Skip to main content
To KTH's start page

2016, Enhanced Traffic Intelligence

What determines and signifies typical traffic dynamics? Modeling an interpretation of that in a microscopic environment requires imagination and creativity. Daniel Carballal and Nicolo Campolongo has spent the summer of 2016 working on new features and improving existing ones to mimic real world traffic behavior in the Smart Mobility Lab demonstration environment.

In early 2016 the Smart Mobility Lab restructured its code base and started using the Robot Operating System to enable multiple parallel processes at run-time. ROS processes, so called nodes, can publish and subscribe to information to and from each other. The subsequent adaptation of the SML source code has enabled beneficial modularity, that has the potential to make the lab source code work like a jig-saw puzzle, where pieces can be added and subtracted individually.

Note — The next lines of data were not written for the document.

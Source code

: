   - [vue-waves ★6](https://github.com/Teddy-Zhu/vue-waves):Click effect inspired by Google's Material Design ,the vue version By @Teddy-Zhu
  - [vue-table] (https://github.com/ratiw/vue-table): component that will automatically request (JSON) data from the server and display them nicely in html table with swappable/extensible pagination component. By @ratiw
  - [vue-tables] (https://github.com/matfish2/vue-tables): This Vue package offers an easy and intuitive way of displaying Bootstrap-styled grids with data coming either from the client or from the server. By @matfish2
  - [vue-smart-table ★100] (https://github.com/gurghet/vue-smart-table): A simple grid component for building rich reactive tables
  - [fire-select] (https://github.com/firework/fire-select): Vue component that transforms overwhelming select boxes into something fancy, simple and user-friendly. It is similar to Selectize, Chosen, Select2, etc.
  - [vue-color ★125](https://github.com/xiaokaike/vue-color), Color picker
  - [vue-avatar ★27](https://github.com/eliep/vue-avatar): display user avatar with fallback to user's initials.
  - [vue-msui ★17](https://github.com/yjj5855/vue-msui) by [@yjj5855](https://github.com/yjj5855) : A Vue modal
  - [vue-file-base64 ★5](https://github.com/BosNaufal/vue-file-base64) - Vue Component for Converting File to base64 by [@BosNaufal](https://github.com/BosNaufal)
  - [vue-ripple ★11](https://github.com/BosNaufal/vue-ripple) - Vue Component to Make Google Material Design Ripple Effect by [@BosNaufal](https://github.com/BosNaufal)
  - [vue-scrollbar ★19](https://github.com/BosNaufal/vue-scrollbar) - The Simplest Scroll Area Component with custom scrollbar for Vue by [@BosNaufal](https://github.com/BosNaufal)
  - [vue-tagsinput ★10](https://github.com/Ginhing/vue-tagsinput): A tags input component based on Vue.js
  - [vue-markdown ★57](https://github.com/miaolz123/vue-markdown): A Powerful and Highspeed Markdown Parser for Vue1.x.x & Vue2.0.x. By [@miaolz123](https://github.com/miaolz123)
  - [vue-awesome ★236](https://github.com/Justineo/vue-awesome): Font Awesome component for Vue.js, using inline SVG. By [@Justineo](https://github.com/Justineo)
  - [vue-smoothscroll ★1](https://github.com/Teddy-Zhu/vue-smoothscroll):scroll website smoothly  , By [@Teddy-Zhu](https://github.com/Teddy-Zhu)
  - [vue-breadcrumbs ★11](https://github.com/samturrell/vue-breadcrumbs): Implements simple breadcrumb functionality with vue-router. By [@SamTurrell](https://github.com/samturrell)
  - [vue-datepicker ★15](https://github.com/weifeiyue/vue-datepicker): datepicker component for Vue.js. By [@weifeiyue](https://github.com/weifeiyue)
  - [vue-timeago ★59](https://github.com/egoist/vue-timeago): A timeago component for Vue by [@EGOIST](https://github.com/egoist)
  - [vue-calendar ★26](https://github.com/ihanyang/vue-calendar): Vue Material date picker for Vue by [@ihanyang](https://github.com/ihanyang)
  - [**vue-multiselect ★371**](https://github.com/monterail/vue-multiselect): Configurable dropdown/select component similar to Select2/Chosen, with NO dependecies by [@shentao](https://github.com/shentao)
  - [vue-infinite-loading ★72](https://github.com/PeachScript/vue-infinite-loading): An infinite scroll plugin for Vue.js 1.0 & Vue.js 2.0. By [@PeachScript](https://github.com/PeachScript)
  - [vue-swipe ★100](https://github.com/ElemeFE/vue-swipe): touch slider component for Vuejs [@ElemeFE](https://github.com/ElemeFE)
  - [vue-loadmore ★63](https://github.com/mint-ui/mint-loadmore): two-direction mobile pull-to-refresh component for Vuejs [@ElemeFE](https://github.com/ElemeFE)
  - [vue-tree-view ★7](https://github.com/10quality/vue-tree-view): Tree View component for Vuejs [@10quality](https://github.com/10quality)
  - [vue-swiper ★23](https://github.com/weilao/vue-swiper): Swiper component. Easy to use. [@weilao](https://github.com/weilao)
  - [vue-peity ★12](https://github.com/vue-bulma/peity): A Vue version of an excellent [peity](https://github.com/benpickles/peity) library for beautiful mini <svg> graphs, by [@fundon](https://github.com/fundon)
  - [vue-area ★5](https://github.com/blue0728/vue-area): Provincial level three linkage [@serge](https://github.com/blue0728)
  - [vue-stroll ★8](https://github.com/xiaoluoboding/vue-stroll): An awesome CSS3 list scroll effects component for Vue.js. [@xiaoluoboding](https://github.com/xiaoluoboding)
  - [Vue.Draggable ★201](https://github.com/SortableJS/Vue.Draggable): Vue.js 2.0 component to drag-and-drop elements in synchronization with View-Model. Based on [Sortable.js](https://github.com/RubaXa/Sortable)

Daniel Carballal's and Nicolo Campolongo's respective projects revolving around increased traffic intelligence in the lab has lead to many new features and fine tuning of old ones. Cars now slow down in street corners, overtake other cars, stop for traffic lights and pedestrians on crosswalks, communicate with each other to improve their respective perception. Heavy and light vehicles behave differently when they start and stop and turn around corners based on a bicycle control model. Radars and traffic flow are visualised. 

This project is part of the summer 2016 SML projects that together forms a demonstration showcasing how driverless and smart vehicles can improve general traffic dynamics by making smarter and more informed decisions than human drivers.